THE PROBLEM: Of the entries below, copy only those lines that contain the word "from".

BEGIN

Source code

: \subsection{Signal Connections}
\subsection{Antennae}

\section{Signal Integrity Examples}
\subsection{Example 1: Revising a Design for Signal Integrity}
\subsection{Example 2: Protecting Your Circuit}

END
BEGIN

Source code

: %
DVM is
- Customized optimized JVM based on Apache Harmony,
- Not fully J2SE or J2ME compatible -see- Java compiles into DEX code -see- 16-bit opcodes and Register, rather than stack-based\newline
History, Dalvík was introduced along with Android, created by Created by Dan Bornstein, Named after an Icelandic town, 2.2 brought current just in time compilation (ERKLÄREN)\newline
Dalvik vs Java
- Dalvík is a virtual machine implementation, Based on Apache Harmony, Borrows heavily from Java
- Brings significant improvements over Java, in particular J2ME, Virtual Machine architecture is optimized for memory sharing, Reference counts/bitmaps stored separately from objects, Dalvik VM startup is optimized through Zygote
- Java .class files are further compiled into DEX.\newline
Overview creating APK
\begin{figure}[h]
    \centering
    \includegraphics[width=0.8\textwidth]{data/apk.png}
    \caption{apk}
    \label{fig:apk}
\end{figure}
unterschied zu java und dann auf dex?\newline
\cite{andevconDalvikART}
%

END

OUTPUT FOR THIS EXERCISE:
- Dalvík is a virtual machine implementation, Based on Apache Harmony, Borrows heavily from Java
- Brings significant improvements over Java, in particular J2ME, Virtual Machine architecture is optimized for memory sharing, Reference counts/bitmaps stored separately from objects, Dalvik VM startup is optimized through Zygote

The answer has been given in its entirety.